ABOUT THIS EXERCISE:
While copying the entries exactly, leave out each picture they contain.

Plain-text document sources:
»»

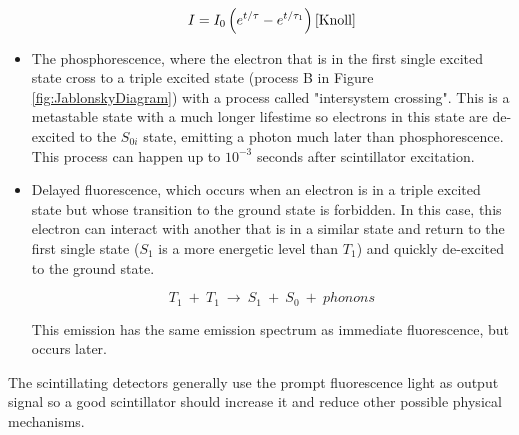 \begin{itemize}
\begin{equation}
I=I_0\left(e^{t/\tau} - e^{t/\tau_1}\right) \cite{Knoll}
\label{eq:IntensityTimeScintillator}
\end{equation}

\item{} The phosphorescence, where the electron that is in the first single excited state cross to a triple excited state (process B in Figure \ref{fig:JablonskyDiagram}) with a process called "intersystem crossing". This is a metastable state with a much longer lifestime so electrons in this state are de-excited to the $S_{0i}$ state, emitting a photon much later than phosphorescence. This process can happen up to $10^{-3}$ seconds after scintillator excitation.

\item{} Delayed fluorescence, which occurs when an electron is in a triple excited state but whose transition to the ground state is forbidden. In this case, this electron can interact with another that is in a similar state and return to the first single state ($S_{1}$ is a more energetic level than $T_{1}$) and quickly de-excited to the ground state. 

\begin{equation}
T_{1} ~+~ T_{1}~ \longrightarrow ~ S_{1} ~+~ S_{0} ~+~ phonons
\label{eq:DelayFluorescence}
\end{equation}

This emission has the same emission spectrum as immediate fluorescence, but occurs later.

\end{itemize}

The scintillating detectors generally use the prompt fluorescence light as output signal so a good scintillator should increase it and reduce other possible physical mechanisms.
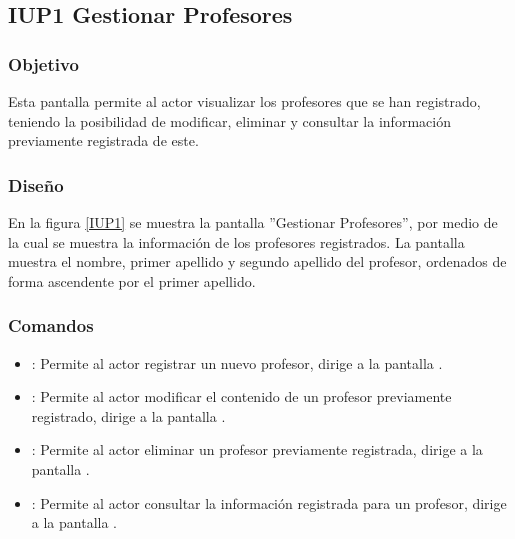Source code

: \subsection{IUP1 Gestionar Profesores}

\subsubsection{Objetivo}
	
	Esta pantalla permite al actor visualizar los profesores que se han registrado, teniendo la posibilidad de modificar, eliminar y consultar la información previamente registrada de este.

\subsubsection{Diseño}

    En la figura \ref{IUP1} se muestra la pantalla ''Gestionar Profesores'', por medio de la cual se muestra la información de los profesores registrados. La pantalla muestra el nombre, primer apellido y segundo apellido del profesor, ordenados de forma ascendente por el primer apellido.
 

\subsubsection{Comandos}
    \begin{itemize}
		\item \btnRegistrar: Permite al actor registrar un nuevo profesor, dirige a la pantalla .
		
		\item {}: Permite al actor modificar el contenido de un profesor previamente registrado, dirige a la pantalla .
		
		\item {}: Permite al actor eliminar un profesor previamente registrada, dirige a la pantalla .
	
		\item {}: Permite al actor consultar la información registrada para un profesor, dirige a la pantalla .
    \end{itemize}
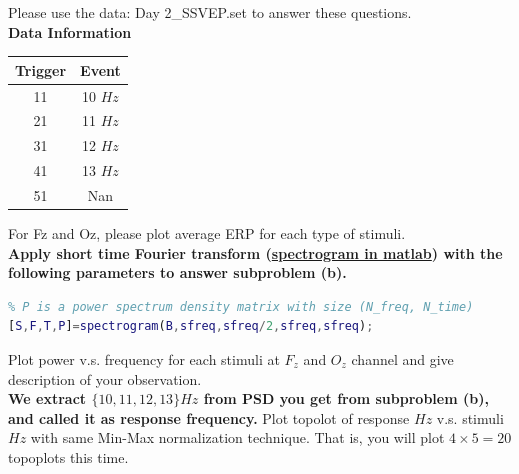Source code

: \documentclass[a4 paper]{article}
\begin{document}
\begin{tcolorbox}[colback=RubineRed!5!white,colframe=RubineRed!75!black]
Please use the data: Day 2\_SSVEP.set to answer these questions.
\\\textbf{Data Information}
\begin{center}
   \begin{tabular}{||c|c||}
    \hline
    Trigger & Event\\
    \hline
     11 & 10 $Hz$ \\
     21 & 11 $Hz$\\
     31 & 12 $Hz$\\
     41 & 13 $Hz$\\
     51 & Nan\\
     \hline
    \end{tabular}
\end{center}
 For Fz and Oz, please plot average ERP for each type of stimuli.
\\\textbf{Apply short time Fourier transform (\href{https://www.mathworks.com/help/signal/ref/spectrogram.html}{spectrogram in matlab}) with the following parameters to answer subproblem (b).} 
\begin{lstlisting}[language=Matlab]
% B: SSVEP for certain channel, sfreq:sampling rate
% P is a power spectrum density matrix with size (N_freq, N_time)
[S,F,T,P]=spectrogram(B,sfreq,sfreq/2,sfreq,sfreq);
\end{lstlisting}
 Plot power v.s. frequency for each stimuli at $F_z$ and $O_z$ channel and give description of your observation.
\\\textbf{We extract $\{10,11,12,13\}Hz$ from PSD you get from subproblem (b), and called it as response frequency.}
 Plot topolot of response $Hz$ v.s. stimuli $Hz$ with same Min-Max normalization technique. That is, you will plot $4\times5=20$ topoplots this time.
\end{tcolorbox}
\end{document}
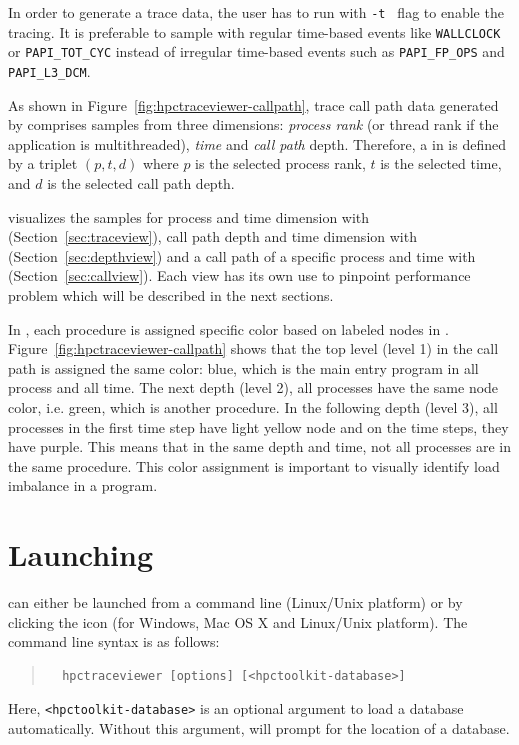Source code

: In order to generate a trace data, the user has to run \hpcrun{} with {\tt -t } flag to enable the tracing. It is preferable to sample with regular time-based events like {\tt WALLCLOCK} or {\tt PAPI\_TOT\_CYC} instead of irregular time-based events such as {\tt PAPI\_FP\_OPS} and {\tt PAPI\_L3\_DCM}.

As shown in Figure~\ref{fig:hpctraceviewer-callpath}, trace call path data generated by \hpcprof{} comprises samples from three dimensions: \emph{process rank} (or thread rank if the application is multithreaded), \emph{time} and \emph{call path} depth.
Therefore, a \emph{\crosshair} in \hpctraceviewer{} is defined by a triplet $(p,t,d)$ where $p$ is the selected process rank, $t$ is the selected time, and $d$ is the selected call path depth. 

\hpctraceviewer{} visualizes the samples for process and time dimension with \emph{\traceview} (Section~\ref{sec:traceview}), call path depth and time dimension with \emph{\depthview} (Section~\ref{sec:depthview}) and a call path of a specific process and time with \emph{\callview} (Section~\ref{sec:callview}).
Each view has its own use to pinpoint performance problem which will be described in the next sections.

In \hpctraceviewer, each procedure is assigned specific color based on labeled nodes in \hpcviewer. Figure~\ref{fig:hpctraceviewer-callpath} shows that the top level (level 1) in the call path is assigned the same color: blue, which is the main entry program in all process and all time.
The next depth (level 2), all processes have the same node color, i.e. green, which is another procedure. 
In the following depth (level 3), all processes in the first time step have light yellow node and on the time steps, they have purple. This means that in the same depth and time, not all processes are in the same procedure.
This color assignment is important to visually identify load imbalance in a program.


\section{Launching}

\hpctraceviewer{} can either be launched from a command line (Linux/Unix platform) or by clicking the \hpctraceviewer{} icon (for Windows, Mac OS X and Linux/Unix platform).
The command line syntax is as follows:
\begin{quote}
\begin{verbatim}
  hpctraceviewer [options] [<hpctoolkit-database>]
\end{verbatim}
\end{quote}
Here, \texttt{<hpctoolkit-database>} is an optional argument to load a database automatically.
Without this argument, \hpctraceviewer{} will prompt for the location of a database.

««

ANSWER TO THIS PROBLEM:
 \begin{itemize}
\begin{equation}
I=I_0\left(e^{t/\tau} - e^{t/\tau_1}\right) \cite{Knoll}
\label{eq:IntensityTimeScintillator}
\end{equation}

\item{} The phosphorescence, where the electron that is in the first single excited state cross to a triple excited state (process B in Figure \ref{fig:JablonskyDiagram}) with a process called "intersystem crossing". This is a metastable state with a much longer lifestime so electrons in this state are de-excited to the $S_{0i}$ state, emitting a photon much later than phosphorescence. This process can happen up to $10^{-3}$ seconds after scintillator excitation.

\item{} Delayed fluorescence, which occurs when an electron is in a triple excited state but whose transition to the ground state is forbidden. In this case, this electron can interact with another that is in a similar state and return to the first single state ($S_{1}$ is a more energetic level than $T_{1}$) and quickly de-excited to the ground state. 

\begin{equation}
T_{1} ~+~ T_{1}~ \longrightarrow ~ S_{1} ~+~ S_{0} ~+~ phonons
\label{eq:DelayFluorescence}
\end{equation}

This emission has the same emission spectrum as immediate fluorescence, but occurs later.

\end{itemize}

The scintillating detectors generally use the prompt fluorescence light as output signal so a good scintillator should increase it and reduce other possible physical mechanisms.
Source code

: \subsection{IUP1 Gestionar Profesores}

\subsubsection{Objetivo}
	
	Esta pantalla permite al actor visualizar los profesores que se han registrado, teniendo la posibilidad de modificar, eliminar y consultar la información previamente registrada de este.

\subsubsection{Diseño}

    En la figura \ref{IUP1} se muestra la pantalla ''Gestionar Profesores'', por medio de la cual se muestra la información de los profesores registrados. La pantalla muestra el nombre, primer apellido y segundo apellido del profesor, ordenados de forma ascendente por el primer apellido.
 

\subsubsection{Comandos}
    \begin{itemize}
		\item \btnRegistrar: Permite al actor registrar un nuevo profesor, dirige a la pantalla .
		
		\item {}: Permite al actor modificar el contenido de un profesor previamente registrado, dirige a la pantalla .
		
		\item {}: Permite al actor eliminar un profesor previamente registrada, dirige a la pantalla .
	
		\item {}: Permite al actor consultar la información registrada para un profesor, dirige a la pantalla .
    \end{itemize}
Source code

: \documentclass[a4 paper]{article}
\begin{document}
\begin{tcolorbox}[colback=RubineRed!5!white,colframe=RubineRed!75!black]
Please use the data: Day 2\_SSVEP.set to answer these questions.
\\\textbf{Data Information}
\begin{center}
   \begin{tabular}{||c|c||}
    \hline
    Trigger & Event\\
    \hline
     11 & 10 $Hz$ \\
     21 & 11 $Hz$\\
     31 & 12 $Hz$\\
     41 & 13 $Hz$\\
     51 & Nan\\
     \hline
    \end{tabular}
\end{center}
 For Fz and Oz, please plot average ERP for each type of stimuli.
\\\textbf{Apply short time Fourier transform (\href{https://www.mathworks.com/help/signal/ref/spectrogram.html}{spectrogram in matlab}) with the following parameters to answer subproblem (b).} 
\begin{lstlisting}[language=Matlab]
% B: SSVEP for certain channel, sfreq:sampling rate
% P is a power spectrum density matrix with size (N_freq, N_time)
[S,F,T,P]=spectrogram(B,sfreq,sfreq/2,sfreq,sfreq);
\end{lstlisting}
 Plot power v.s. frequency for each stimuli at $F_z$ and $O_z$ channel and give description of your observation.
\\\textbf{We extract $\{10,11,12,13\}Hz$ from PSD you get from subproblem (b), and called it as response frequency.}
 Plot topolot of response $Hz$ v.s. stimuli $Hz$ with same Min-Max normalization technique. That is, you will plot $4\times5=20$ topoplots this time.
\end{tcolorbox}
\end{document}
Source code

: In order to generate a trace data, the user has to run \hpcrun{} with {\tt -t } flag to enable the tracing. It is preferable to sample with regular time-based events like {\tt WALLCLOCK} or {\tt PAPI\_TOT\_CYC} instead of irregular time-based events such as {\tt PAPI\_FP\_OPS} and {\tt PAPI\_L3\_DCM}.

As shown in Figure~\ref{fig:hpctraceviewer-callpath}, trace call path data generated by \hpcprof{} comprises samples from three dimensions: \emph{process rank} (or thread rank if the application is multithreaded), \emph{time} and \emph{call path} depth.
Therefore, a \emph{\crosshair} in \hpctraceviewer{} is defined by a triplet $(p,t,d)$ where $p$ is the selected process rank, $t$ is the selected time, and $d$ is the selected call path depth. 

\hpctraceviewer{} visualizes the samples for process and time dimension with \emph{\traceview} (Section~\ref{sec:traceview}), call path depth and time dimension with \emph{\depthview} (Section~\ref{sec:depthview}) and a call path of a specific process and time with \emph{\callview} (Section~\ref{sec:callview}).
Each view has its own use to pinpoint performance problem which will be described in the next sections.

In \hpctraceviewer, each procedure is assigned specific color based on labeled nodes in \hpcviewer. Figure~\ref{fig:hpctraceviewer-callpath} shows that the top level (level 1) in the call path is assigned the same color: blue, which is the main entry program in all process and all time.
The next depth (level 2), all processes have the same node color, i.e. green, which is another procedure. 
In the following depth (level 3), all processes in the first time step have light yellow node and on the time steps, they have purple. This means that in the same depth and time, not all processes are in the same procedure.
This color assignment is important to visually identify load imbalance in a program.


\section{Launching}

\hpctraceviewer{} can either be launched from a command line (Linux/Unix platform) or by clicking the \hpctraceviewer{} icon (for Windows, Mac OS X and Linux/Unix platform).
The command line syntax is as follows:
\begin{quote}
\begin{verbatim}
  hpctraceviewer [options] [<hpctoolkit-database>]
\end{verbatim}
\end{quote}
Here, \texttt{<hpctoolkit-database>} is an optional argument to load a database automatically.
Without this argument, \hpctraceviewer{} will prompt for the location of a database.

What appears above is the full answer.